(Source records)

::::

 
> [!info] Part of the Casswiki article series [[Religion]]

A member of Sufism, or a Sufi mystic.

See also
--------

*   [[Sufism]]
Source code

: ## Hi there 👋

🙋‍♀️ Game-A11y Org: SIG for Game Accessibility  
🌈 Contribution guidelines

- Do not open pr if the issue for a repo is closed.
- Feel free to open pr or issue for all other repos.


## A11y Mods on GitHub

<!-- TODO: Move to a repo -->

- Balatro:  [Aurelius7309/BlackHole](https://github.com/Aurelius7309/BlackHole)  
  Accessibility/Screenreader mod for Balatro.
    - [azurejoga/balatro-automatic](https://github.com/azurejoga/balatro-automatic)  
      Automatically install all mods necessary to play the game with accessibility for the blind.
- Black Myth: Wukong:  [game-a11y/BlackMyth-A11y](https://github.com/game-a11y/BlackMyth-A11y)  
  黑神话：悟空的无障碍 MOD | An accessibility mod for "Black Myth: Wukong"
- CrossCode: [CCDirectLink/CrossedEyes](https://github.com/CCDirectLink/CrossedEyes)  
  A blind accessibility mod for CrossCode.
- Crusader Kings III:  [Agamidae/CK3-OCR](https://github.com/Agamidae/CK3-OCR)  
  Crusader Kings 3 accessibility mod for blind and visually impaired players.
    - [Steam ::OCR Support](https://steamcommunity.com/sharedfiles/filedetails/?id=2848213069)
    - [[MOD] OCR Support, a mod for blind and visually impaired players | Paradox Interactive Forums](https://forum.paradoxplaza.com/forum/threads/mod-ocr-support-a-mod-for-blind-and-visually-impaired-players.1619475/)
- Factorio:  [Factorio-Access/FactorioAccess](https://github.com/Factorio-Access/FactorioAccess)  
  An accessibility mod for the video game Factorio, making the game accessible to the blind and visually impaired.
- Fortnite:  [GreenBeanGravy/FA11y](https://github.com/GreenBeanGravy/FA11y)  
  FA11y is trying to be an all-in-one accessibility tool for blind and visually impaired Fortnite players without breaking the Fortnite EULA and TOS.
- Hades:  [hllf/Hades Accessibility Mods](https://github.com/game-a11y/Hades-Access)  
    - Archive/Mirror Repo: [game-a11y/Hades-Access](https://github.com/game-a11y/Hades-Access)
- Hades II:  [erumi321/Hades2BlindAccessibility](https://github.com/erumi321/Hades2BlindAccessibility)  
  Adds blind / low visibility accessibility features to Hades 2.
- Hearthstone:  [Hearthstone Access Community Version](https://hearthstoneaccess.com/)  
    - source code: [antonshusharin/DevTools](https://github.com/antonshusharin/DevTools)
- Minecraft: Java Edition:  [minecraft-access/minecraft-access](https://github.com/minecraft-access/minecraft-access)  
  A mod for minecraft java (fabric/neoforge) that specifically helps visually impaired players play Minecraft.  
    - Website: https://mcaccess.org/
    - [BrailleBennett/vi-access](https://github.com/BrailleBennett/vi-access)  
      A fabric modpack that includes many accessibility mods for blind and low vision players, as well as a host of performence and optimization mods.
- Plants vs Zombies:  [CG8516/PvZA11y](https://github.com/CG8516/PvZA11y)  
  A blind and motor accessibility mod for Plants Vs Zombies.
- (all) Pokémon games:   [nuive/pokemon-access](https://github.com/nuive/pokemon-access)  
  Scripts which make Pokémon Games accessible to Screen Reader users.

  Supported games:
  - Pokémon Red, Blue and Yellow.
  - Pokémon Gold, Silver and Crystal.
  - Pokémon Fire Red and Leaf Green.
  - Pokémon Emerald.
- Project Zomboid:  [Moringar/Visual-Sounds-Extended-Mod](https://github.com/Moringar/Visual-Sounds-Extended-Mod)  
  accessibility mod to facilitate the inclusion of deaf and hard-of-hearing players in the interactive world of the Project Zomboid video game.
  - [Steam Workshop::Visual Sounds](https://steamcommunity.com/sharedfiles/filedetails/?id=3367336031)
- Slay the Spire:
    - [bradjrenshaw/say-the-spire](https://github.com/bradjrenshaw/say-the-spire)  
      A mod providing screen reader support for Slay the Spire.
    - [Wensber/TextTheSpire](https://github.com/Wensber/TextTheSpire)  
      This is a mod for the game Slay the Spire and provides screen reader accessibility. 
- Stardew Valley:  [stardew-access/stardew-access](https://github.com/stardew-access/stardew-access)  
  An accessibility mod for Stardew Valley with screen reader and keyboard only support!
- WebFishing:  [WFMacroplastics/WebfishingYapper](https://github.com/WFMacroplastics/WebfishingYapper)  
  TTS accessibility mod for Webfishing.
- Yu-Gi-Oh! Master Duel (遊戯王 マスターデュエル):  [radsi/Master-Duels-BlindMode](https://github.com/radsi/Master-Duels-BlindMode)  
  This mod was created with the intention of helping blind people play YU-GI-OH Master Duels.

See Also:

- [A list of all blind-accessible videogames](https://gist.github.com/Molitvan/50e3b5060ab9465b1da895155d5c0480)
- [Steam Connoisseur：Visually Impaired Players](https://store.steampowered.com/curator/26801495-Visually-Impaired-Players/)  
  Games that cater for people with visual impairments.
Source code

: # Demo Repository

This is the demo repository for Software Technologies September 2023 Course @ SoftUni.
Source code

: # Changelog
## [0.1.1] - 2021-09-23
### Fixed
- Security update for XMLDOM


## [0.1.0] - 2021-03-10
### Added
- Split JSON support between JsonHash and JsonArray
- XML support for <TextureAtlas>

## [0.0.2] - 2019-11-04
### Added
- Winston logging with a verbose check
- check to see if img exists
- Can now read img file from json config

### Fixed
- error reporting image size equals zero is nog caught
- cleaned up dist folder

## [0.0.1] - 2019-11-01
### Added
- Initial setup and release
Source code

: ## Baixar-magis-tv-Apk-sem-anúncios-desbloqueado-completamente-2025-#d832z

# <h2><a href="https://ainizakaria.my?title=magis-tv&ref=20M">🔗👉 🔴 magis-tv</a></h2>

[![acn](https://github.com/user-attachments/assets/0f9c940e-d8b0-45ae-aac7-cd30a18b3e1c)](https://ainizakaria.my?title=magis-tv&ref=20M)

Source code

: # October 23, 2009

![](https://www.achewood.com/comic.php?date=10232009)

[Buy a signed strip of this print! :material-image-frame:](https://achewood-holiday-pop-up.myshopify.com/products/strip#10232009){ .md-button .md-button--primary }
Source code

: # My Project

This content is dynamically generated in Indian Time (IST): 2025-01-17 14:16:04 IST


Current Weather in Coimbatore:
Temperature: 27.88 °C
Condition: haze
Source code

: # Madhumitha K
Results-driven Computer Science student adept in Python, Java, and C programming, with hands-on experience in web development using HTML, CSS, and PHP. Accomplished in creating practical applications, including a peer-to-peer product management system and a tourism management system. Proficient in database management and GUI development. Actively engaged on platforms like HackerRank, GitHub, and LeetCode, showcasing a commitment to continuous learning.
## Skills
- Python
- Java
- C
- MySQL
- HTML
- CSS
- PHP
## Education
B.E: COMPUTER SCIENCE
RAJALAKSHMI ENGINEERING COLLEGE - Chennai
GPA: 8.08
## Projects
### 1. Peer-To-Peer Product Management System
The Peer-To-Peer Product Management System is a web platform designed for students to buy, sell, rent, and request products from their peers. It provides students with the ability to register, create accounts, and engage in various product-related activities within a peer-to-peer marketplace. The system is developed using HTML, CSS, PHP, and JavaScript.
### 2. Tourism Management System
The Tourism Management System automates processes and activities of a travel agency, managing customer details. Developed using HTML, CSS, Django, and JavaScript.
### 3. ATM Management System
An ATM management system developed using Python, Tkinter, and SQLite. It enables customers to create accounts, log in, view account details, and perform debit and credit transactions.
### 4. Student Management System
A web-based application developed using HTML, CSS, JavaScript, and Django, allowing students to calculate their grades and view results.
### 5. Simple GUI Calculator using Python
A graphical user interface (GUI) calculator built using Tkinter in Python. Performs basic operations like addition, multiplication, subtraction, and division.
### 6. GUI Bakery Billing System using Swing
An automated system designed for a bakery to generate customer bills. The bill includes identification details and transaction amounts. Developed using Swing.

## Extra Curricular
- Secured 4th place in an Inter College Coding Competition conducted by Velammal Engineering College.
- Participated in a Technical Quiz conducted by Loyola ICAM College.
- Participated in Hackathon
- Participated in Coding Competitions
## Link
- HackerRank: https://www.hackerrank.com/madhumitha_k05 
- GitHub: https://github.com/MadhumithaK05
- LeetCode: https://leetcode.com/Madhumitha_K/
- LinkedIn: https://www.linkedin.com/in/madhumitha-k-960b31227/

::::

▸ What to work on
Find the lines in the entries above where "Plants" occurs, and copy each of them.

▸ Written response
- Plants vs Zombies:  [CG8516/PvZA11y](https://github.com/CG8516/PvZA11y)  
  A blind and motor accessibility mod for Plants Vs Zombies.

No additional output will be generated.